WHAT IS BEING ASKED: List, from the lines below, each one with "directory" in it.

--------------------

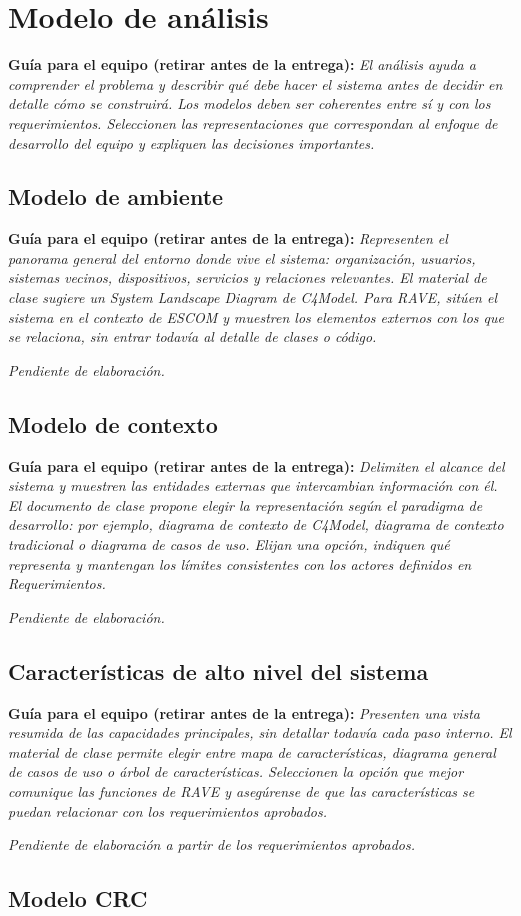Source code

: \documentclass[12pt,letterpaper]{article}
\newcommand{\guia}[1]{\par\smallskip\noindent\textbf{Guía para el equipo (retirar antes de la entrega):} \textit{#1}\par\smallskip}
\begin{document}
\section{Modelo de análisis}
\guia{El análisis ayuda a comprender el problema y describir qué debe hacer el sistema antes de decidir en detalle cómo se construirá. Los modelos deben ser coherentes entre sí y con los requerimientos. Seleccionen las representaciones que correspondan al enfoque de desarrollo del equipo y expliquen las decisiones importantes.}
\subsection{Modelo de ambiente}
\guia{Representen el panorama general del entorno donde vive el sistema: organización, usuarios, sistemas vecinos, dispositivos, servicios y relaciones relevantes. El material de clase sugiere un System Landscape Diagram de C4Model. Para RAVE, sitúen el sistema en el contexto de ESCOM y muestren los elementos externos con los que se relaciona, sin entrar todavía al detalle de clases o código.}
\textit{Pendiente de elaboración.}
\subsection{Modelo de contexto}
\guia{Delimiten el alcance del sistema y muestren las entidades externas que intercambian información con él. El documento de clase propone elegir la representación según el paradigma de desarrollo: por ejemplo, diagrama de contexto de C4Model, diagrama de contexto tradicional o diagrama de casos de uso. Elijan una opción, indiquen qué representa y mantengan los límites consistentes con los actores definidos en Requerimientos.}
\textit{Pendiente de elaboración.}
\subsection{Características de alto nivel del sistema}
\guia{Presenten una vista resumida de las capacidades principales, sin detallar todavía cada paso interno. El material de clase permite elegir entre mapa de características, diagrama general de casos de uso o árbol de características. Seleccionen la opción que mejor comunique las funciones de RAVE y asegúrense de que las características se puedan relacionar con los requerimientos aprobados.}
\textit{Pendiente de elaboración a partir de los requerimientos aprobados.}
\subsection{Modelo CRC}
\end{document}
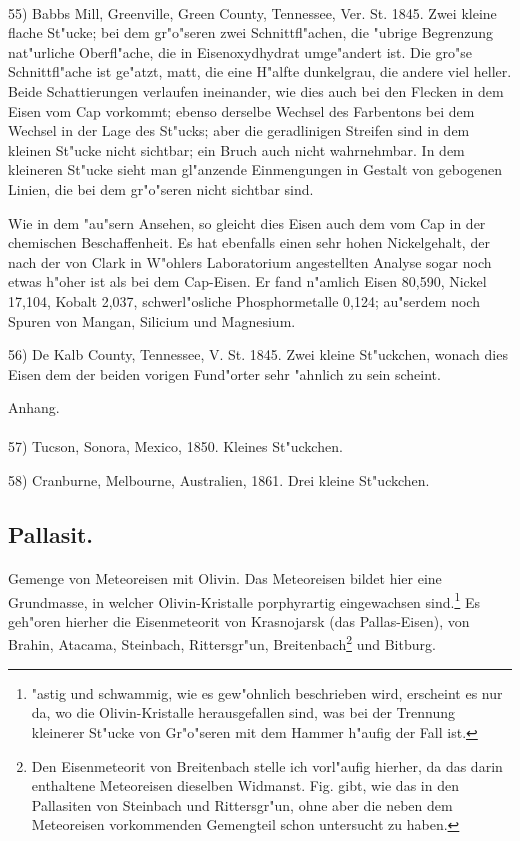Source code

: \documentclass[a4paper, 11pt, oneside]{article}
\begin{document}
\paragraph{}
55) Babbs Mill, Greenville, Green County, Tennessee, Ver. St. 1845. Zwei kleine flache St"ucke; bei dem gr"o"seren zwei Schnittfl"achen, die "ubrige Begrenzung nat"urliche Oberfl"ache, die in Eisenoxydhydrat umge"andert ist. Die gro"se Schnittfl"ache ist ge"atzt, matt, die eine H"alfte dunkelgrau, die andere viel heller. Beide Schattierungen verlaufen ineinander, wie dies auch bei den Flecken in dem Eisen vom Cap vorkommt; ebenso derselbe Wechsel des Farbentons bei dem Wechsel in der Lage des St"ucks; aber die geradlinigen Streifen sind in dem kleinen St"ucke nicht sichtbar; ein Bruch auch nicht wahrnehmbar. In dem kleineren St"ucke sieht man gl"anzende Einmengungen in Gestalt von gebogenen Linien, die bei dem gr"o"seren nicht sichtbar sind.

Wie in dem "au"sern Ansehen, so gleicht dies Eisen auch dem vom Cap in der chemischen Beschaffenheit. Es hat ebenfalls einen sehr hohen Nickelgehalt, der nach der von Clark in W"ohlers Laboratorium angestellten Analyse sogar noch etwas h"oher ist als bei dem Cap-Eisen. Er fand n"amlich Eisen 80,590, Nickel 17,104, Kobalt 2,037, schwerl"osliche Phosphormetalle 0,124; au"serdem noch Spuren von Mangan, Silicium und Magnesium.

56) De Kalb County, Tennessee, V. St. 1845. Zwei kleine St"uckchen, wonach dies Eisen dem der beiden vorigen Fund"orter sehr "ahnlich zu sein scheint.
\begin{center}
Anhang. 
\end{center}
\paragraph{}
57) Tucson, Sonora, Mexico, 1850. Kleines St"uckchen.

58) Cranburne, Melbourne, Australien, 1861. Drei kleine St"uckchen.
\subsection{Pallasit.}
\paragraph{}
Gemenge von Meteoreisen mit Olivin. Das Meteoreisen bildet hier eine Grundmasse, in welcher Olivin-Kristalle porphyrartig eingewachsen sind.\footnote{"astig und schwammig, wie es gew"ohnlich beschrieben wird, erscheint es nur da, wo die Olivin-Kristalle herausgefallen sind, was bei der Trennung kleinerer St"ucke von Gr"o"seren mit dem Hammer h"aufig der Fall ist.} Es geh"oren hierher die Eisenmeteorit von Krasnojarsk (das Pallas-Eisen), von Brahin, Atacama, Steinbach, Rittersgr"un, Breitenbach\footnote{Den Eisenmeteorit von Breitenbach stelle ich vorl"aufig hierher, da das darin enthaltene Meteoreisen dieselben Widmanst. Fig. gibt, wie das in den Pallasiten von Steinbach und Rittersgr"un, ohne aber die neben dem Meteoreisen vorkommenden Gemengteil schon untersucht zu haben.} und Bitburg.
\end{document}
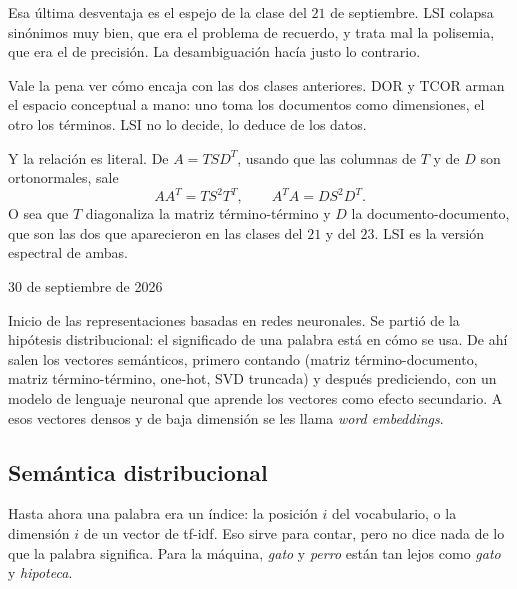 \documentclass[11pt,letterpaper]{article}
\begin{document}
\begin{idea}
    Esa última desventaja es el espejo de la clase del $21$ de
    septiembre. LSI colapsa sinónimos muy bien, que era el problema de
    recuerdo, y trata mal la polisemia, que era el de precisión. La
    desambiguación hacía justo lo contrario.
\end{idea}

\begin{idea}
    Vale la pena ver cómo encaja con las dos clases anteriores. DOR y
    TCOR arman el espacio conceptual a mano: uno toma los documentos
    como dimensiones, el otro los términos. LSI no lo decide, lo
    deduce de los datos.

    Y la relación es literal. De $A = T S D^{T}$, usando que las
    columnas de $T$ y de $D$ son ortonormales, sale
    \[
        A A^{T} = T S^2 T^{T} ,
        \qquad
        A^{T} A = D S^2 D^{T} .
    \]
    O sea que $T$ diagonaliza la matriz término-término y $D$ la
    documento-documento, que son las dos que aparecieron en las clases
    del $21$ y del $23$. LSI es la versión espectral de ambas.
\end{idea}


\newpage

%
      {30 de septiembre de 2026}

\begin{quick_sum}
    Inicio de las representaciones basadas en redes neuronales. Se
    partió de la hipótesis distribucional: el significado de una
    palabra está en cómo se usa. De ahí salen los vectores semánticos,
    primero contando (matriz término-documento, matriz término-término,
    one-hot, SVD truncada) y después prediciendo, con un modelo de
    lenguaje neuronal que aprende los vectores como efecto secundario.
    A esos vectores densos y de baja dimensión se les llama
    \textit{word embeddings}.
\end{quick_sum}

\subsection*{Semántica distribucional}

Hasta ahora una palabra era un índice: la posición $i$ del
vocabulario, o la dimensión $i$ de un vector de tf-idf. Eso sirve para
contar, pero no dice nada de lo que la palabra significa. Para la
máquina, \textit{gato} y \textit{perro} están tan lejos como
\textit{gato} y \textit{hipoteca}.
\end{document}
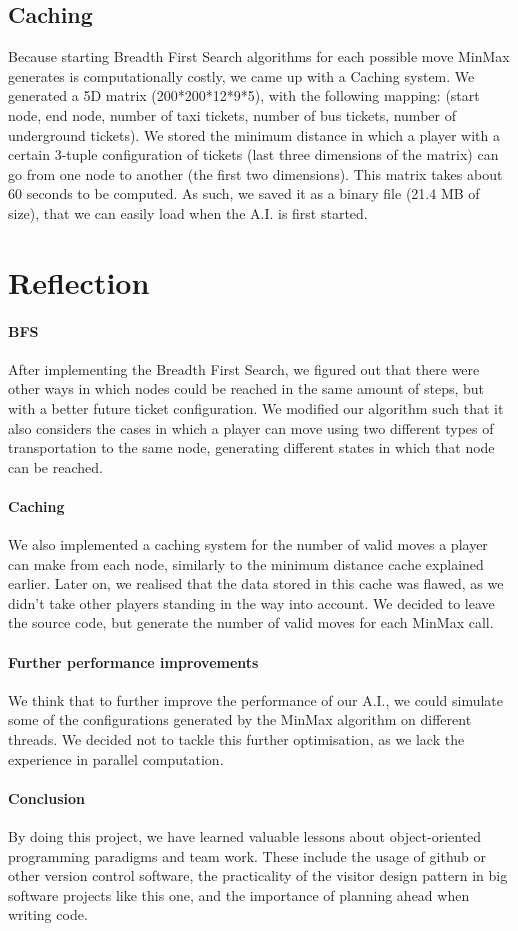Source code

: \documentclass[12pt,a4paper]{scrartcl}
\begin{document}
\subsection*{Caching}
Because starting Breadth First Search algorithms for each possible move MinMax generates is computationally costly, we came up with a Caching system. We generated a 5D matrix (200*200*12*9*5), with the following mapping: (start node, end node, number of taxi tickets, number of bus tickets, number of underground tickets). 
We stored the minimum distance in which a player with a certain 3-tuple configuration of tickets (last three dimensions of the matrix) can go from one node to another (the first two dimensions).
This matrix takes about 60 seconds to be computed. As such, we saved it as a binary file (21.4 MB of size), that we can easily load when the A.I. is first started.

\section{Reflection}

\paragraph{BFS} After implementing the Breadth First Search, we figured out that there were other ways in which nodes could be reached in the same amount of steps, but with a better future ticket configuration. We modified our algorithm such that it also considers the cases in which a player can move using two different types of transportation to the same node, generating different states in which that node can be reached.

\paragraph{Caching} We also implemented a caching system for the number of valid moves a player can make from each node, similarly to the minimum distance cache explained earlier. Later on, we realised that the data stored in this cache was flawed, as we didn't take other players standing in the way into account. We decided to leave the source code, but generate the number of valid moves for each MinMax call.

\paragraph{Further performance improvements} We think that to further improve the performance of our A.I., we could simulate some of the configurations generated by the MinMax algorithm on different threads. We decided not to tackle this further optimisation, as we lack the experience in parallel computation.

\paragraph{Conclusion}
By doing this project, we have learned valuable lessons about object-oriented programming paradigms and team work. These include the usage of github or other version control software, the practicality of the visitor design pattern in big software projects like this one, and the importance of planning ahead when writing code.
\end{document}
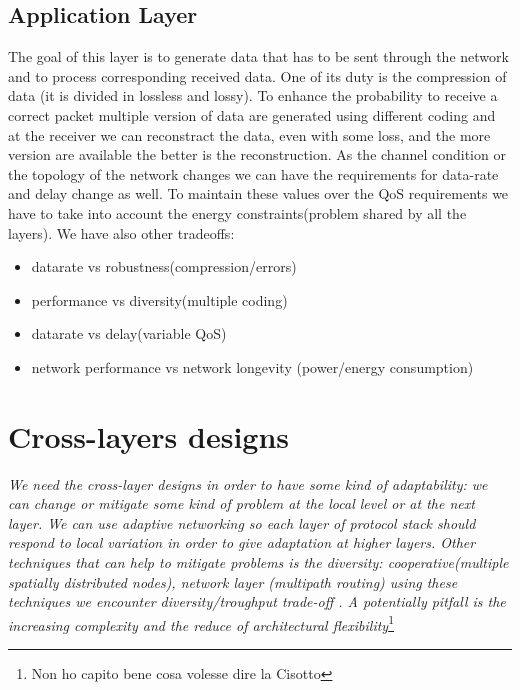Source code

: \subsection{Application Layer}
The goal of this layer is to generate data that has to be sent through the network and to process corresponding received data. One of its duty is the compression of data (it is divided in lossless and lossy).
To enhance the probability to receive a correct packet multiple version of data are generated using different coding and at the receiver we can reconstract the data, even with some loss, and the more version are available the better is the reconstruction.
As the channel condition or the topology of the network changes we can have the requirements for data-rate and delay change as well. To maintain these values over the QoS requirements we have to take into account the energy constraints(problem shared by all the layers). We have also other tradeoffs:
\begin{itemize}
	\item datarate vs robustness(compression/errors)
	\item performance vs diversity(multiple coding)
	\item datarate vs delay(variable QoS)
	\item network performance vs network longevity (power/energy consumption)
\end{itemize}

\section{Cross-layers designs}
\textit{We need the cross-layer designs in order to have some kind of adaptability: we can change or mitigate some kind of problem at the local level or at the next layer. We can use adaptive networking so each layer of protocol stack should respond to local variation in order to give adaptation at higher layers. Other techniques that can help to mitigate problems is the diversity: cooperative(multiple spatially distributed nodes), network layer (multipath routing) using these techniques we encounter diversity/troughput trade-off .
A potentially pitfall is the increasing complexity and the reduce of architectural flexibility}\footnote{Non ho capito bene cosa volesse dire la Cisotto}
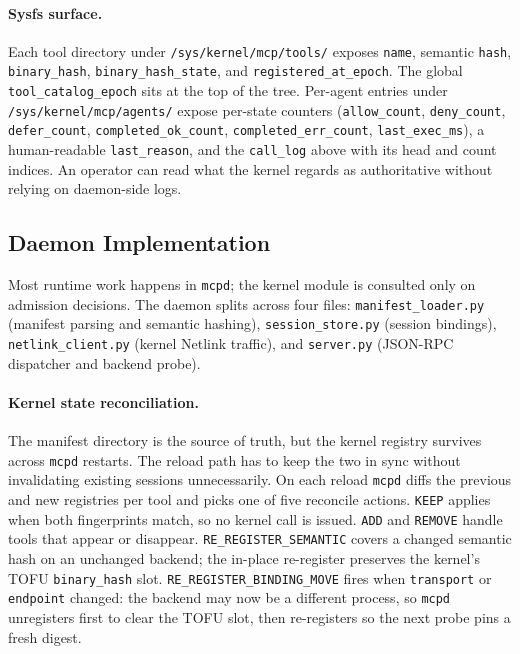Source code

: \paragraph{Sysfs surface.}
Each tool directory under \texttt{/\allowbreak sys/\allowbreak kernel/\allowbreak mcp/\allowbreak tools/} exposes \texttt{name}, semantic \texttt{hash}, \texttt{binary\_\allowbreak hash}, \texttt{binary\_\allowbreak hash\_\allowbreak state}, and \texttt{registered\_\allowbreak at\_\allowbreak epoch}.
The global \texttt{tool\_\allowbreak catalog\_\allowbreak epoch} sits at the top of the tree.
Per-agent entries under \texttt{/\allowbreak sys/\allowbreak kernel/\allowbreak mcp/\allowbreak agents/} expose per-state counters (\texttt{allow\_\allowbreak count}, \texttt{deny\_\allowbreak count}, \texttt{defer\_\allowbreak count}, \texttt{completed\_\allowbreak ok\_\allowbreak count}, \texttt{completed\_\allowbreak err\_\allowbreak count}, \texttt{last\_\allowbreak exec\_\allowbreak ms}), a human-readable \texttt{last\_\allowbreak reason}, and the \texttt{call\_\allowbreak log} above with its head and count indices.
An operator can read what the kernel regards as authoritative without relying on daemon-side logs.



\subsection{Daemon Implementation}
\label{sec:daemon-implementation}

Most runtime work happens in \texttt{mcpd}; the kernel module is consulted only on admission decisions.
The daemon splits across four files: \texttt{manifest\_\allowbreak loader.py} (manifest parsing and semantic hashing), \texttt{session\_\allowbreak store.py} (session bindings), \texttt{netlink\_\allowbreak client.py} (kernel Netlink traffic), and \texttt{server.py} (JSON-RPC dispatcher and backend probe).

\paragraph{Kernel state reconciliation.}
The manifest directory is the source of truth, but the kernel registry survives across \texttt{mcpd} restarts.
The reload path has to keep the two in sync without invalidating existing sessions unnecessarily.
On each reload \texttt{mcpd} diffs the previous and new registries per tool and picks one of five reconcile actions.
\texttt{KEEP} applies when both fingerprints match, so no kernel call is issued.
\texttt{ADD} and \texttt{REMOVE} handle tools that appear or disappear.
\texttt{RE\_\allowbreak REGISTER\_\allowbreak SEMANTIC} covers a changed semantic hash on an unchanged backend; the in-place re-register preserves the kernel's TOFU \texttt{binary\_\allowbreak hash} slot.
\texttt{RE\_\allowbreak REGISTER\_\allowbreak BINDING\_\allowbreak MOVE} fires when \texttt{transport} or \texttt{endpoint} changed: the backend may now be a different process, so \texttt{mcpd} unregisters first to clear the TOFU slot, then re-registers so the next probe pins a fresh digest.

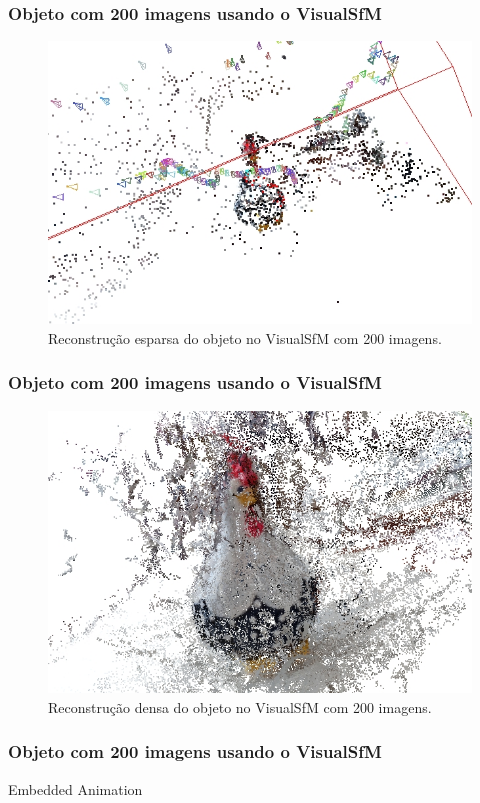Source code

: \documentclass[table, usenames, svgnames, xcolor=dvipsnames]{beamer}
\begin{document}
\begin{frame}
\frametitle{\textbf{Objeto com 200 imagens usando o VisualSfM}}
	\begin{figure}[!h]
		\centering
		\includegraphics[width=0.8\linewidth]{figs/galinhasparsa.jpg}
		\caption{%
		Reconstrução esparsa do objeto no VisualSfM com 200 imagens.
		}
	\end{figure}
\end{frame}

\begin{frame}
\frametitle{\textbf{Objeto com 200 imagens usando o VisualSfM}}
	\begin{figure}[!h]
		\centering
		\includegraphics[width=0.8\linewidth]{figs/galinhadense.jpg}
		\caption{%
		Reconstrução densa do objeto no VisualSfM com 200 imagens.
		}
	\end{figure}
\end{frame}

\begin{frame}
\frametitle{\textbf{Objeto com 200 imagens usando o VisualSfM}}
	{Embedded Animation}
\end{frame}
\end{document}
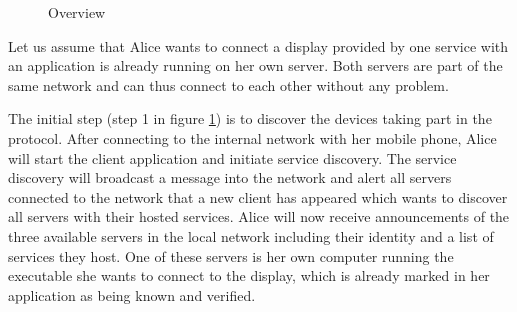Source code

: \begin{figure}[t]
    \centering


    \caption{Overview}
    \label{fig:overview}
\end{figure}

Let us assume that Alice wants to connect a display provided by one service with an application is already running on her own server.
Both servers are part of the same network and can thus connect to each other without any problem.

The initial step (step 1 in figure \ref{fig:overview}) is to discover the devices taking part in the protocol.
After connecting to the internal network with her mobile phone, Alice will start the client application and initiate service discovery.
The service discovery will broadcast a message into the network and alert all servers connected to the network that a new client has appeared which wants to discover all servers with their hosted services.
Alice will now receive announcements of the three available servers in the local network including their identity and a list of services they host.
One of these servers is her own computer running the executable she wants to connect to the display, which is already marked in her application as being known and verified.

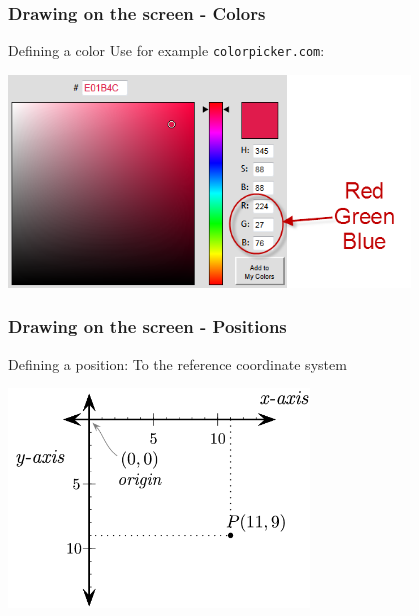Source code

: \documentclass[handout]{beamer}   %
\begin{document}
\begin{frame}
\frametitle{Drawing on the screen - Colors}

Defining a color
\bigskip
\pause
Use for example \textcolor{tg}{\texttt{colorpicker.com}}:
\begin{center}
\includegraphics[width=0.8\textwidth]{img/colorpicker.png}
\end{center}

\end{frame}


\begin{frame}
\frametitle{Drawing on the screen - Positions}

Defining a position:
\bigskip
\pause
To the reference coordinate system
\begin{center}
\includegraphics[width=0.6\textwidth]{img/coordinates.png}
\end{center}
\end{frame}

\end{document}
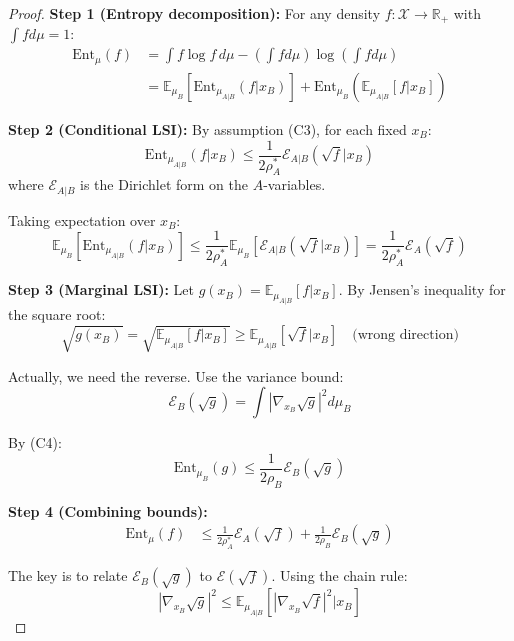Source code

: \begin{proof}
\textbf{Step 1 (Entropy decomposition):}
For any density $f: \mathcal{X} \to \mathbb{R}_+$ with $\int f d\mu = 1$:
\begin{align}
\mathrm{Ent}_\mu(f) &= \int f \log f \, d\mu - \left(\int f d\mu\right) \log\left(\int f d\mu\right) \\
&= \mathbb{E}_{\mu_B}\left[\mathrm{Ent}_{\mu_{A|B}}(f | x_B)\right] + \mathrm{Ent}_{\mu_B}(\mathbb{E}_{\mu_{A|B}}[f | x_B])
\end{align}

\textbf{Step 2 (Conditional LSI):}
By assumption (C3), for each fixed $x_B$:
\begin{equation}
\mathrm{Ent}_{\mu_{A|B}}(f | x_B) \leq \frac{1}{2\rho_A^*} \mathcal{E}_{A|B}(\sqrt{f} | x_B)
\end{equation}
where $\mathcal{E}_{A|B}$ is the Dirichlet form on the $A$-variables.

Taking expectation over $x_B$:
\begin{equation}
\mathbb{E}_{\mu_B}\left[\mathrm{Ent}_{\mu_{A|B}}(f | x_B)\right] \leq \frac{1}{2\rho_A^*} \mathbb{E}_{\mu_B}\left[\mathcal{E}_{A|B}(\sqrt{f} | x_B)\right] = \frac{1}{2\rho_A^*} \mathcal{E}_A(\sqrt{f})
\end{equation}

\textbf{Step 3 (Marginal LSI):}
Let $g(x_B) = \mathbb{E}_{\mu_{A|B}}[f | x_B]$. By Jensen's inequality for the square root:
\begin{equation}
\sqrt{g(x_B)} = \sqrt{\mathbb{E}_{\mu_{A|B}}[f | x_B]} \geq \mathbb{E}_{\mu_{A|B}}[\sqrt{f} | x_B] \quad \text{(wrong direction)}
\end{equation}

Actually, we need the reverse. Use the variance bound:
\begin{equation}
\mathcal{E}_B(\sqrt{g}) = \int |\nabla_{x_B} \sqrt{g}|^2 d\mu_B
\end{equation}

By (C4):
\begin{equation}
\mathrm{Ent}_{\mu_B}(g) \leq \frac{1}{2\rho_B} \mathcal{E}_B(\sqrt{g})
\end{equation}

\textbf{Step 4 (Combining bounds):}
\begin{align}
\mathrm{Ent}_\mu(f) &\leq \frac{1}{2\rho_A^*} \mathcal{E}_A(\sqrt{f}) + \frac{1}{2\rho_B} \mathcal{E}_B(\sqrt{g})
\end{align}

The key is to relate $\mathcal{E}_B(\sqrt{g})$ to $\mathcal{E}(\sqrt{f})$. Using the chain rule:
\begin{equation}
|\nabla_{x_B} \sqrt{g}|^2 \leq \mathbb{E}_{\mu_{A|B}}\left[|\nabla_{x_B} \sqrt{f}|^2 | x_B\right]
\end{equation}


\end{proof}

--------------------

TASK ANSWER:
Each tool directory under \texttt{/\allowbreak sys/\allowbreak kernel/\allowbreak mcp/\allowbreak tools/} exposes \texttt{name}, semantic \texttt{hash}, \texttt{binary\_\allowbreak hash}, \texttt{binary\_\allowbreak hash\_\allowbreak state}, and \texttt{registered\_\allowbreak at\_\allowbreak epoch}.
The manifest directory is the source of truth, but the kernel registry survives across \texttt{mcpd} restarts.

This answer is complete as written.